- Opening Delimiter -

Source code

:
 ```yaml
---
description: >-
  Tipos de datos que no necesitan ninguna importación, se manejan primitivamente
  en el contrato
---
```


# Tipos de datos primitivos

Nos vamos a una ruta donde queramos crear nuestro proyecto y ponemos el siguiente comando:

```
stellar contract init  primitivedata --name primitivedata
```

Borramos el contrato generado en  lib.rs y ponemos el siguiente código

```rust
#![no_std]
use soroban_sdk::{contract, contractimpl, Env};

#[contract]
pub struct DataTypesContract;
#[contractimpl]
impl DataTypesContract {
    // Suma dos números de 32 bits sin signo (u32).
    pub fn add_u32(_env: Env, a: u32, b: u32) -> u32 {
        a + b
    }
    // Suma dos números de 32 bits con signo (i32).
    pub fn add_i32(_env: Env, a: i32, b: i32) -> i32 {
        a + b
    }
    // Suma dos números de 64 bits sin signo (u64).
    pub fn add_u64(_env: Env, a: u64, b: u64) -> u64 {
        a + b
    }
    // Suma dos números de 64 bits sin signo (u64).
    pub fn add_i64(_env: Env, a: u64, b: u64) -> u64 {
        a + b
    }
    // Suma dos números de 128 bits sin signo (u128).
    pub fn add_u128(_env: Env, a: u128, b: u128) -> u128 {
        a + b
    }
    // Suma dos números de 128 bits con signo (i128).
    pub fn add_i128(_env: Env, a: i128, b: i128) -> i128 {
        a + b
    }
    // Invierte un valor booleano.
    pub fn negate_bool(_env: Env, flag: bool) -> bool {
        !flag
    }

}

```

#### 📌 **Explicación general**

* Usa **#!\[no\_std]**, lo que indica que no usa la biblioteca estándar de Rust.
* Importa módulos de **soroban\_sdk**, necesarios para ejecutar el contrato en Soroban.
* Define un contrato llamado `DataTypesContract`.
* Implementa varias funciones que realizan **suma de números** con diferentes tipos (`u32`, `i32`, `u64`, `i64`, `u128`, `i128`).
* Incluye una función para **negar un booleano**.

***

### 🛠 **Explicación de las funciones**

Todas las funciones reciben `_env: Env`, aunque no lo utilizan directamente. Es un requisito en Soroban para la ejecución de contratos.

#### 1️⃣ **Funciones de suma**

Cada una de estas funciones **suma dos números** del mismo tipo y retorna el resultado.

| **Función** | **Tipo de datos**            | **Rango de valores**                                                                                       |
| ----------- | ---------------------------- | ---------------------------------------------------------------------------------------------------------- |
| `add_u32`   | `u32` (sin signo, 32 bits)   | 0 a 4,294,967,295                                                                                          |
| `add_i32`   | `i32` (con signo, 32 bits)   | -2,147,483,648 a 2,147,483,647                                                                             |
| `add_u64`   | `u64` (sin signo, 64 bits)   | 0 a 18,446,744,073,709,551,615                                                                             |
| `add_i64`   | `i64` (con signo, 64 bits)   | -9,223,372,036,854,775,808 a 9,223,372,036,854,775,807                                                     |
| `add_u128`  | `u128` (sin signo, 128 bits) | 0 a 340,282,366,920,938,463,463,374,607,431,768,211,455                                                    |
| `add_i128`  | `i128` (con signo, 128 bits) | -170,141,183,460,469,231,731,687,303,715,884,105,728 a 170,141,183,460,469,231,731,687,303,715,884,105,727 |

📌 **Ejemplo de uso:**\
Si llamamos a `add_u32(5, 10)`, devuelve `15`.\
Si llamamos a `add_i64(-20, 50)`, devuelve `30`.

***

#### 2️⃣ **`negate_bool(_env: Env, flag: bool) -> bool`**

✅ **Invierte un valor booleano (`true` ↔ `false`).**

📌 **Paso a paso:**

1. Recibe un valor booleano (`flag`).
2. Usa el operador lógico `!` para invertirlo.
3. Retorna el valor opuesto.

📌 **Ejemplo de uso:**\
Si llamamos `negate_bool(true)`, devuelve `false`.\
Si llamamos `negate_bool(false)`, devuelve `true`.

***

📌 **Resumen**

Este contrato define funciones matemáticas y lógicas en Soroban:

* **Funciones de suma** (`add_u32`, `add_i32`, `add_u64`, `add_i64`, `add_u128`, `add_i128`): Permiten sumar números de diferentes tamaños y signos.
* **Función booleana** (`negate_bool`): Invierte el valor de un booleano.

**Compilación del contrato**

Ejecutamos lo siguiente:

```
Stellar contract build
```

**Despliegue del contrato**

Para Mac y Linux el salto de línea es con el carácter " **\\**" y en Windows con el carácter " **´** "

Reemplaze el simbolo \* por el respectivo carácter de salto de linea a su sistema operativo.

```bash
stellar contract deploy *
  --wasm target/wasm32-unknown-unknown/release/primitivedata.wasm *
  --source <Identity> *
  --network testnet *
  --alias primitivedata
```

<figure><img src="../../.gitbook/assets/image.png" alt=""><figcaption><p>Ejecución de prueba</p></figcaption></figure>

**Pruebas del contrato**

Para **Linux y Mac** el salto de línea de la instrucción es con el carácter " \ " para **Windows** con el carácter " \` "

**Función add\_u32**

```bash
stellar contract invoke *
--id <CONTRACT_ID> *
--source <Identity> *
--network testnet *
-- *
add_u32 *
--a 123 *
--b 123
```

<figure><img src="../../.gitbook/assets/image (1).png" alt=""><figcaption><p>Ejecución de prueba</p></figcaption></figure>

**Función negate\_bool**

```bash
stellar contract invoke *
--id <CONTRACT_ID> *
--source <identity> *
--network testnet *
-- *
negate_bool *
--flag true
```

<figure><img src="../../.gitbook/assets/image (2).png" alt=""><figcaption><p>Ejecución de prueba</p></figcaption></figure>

- Closing Delimiter -

→ Task to carry out
Working through the records above, copy each one exactly.

→ Result of the task
Source code

:
 ```yaml
---
description: >-
  Tipos de datos que no necesitan ninguna importación, se manejan primitivamente
  en el contrato
---
```


# Tipos de datos primitivos

Nos vamos a una ruta donde queramos crear nuestro proyecto y ponemos el siguiente comando:

```
stellar contract init  primitivedata --name primitivedata
```

Borramos el contrato generado en  lib.rs y ponemos el siguiente código

```rust
#![no_std]
use soroban_sdk::{contract, contractimpl, Env};

#[contract]
pub struct DataTypesContract;
#[contractimpl]
impl DataTypesContract {
    // Suma dos números de 32 bits sin signo (u32).
    pub fn add_u32(_env: Env, a: u32, b: u32) -> u32 {
        a + b
    }
    // Suma dos números de 32 bits con signo (i32).
    pub fn add_i32(_env: Env, a: i32, b: i32) -> i32 {
        a + b
    }
    // Suma dos números de 64 bits sin signo (u64).
    pub fn add_u64(_env: Env, a: u64, b: u64) -> u64 {
        a + b
    }
    // Suma dos números de 64 bits sin signo (u64).
    pub fn add_i64(_env: Env, a: u64, b: u64) -> u64 {
        a + b
    }
    // Suma dos números de 128 bits sin signo (u128).
    pub fn add_u128(_env: Env, a: u128, b: u128) -> u128 {
        a + b
    }
    // Suma dos números de 128 bits con signo (i128).
    pub fn add_i128(_env: Env, a: i128, b: i128) -> i128 {
        a + b
    }
    // Invierte un valor booleano.
    pub fn negate_bool(_env: Env, flag: bool) -> bool {
        !flag
    }

}

```

#### 📌 **Explicación general**

* Usa **#!\[no\_std]**, lo que indica que no usa la biblioteca estándar de Rust.
* Importa módulos de **soroban\_sdk**, necesarios para ejecutar el contrato en Soroban.
* Define un contrato llamado `DataTypesContract`.
* Implementa varias funciones que realizan **suma de números** con diferentes tipos (`u32`, `i32`, `u64`, `i64`, `u128`, `i128`).
* Incluye una función para **negar un booleano**.

***

### 🛠 **Explicación de las funciones**

Todas las funciones reciben `_env: Env`, aunque no lo utilizan directamente. Es un requisito en Soroban para la ejecución de contratos.

#### 1️⃣ **Funciones de suma**

Cada una de estas funciones **suma dos números** del mismo tipo y retorna el resultado.

| **Función** | **Tipo de datos**            | **Rango de valores**                                                                                       |
| ----------- | ---------------------------- | ---------------------------------------------------------------------------------------------------------- |
| `add_u32`   | `u32` (sin signo, 32 bits)   | 0 a 4,294,967,295                                                                                          |
| `add_i32`   | `i32` (con signo, 32 bits)   | -2,147,483,648 a 2,147,483,647                                                                             |
| `add_u64`   | `u64` (sin signo, 64 bits)   | 0 a 18,446,744,073,709,551,615                                                                             |
| `add_i64`   | `i64` (con signo, 64 bits)   | -9,223,372,036,854,775,808 a 9,223,372,036,854,775,807                                                     |
| `add_u128`  | `u128` (sin signo, 128 bits) | 0 a 340,282,366,920,938,463,463,374,607,431,768,211,455                                                    |
| `add_i128`  | `i128` (con signo, 128 bits) | -170,141,183,460,469,231,731,687,303,715,884,105,728 a 170,141,183,460,469,231,731,687,303,715,884,105,727 |

📌 **Ejemplo de uso:**\
Si llamamos a `add_u32(5, 10)`, devuelve `15`.\
Si llamamos a `add_i64(-20, 50)`, devuelve `30`.

***

#### 2️⃣ **`negate_bool(_env: Env, flag: bool) -> bool`**

✅ **Invierte un valor booleano (`true` ↔ `false`).**

📌 **Paso a paso:**

1. Recibe un valor booleano (`flag`).
2. Usa el operador lógico `!` para invertirlo.
3. Retorna el valor opuesto.

📌 **Ejemplo de uso:**\
Si llamamos `negate_bool(true)`, devuelve `false`.\
Si llamamos `negate_bool(false)`, devuelve `true`.

***

📌 **Resumen**

Este contrato define funciones matemáticas y lógicas en Soroban:

* **Funciones de suma** (`add_u32`, `add_i32`, `add_u64`, `add_i64`, `add_u128`, `add_i128`): Permiten sumar números de diferentes tamaños y signos.
* **Función booleana** (`negate_bool`): Invierte el valor de un booleano.

**Compilación del contrato**

Ejecutamos lo siguiente:

```
Stellar contract build
```

**Despliegue del contrato**

Para Mac y Linux el salto de línea es con el carácter " **\\**" y en Windows con el carácter " **´** "

Reemplaze el simbolo \* por el respectivo carácter de salto de linea a su sistema operativo.

```bash
stellar contract deploy *
  --wasm target/wasm32-unknown-unknown/release/primitivedata.wasm *
  --source <Identity> *
  --network testnet *
  --alias primitivedata
```

<figure><img src="../../.gitbook/assets/image.png" alt=""><figcaption><p>Ejecución de prueba</p></figcaption></figure>

**Pruebas del contrato**

Para **Linux y Mac** el salto de línea de la instrucción es con el carácter " \ " para **Windows** con el carácter " \` "

**Función add\_u32**

```bash
stellar contract invoke *
--id <CONTRACT_ID> *
--source <Identity> *
--network testnet *
-- *
add_u32 *
--a 123 *
--b 123
```

<figure><img src="../../.gitbook/assets/image (1).png" alt=""><figcaption><p>Ejecución de prueba</p></figcaption></figure>

**Función negate\_bool**

```bash
stellar contract invoke *
--id <CONTRACT_ID> *
--source <identity> *
--network testnet *
-- *
negate_bool *
--flag true
```

<figure><img src="../../.gitbook/assets/image (2).png" alt=""><figcaption><p>Ejecución de prueba</p></figcaption></figure>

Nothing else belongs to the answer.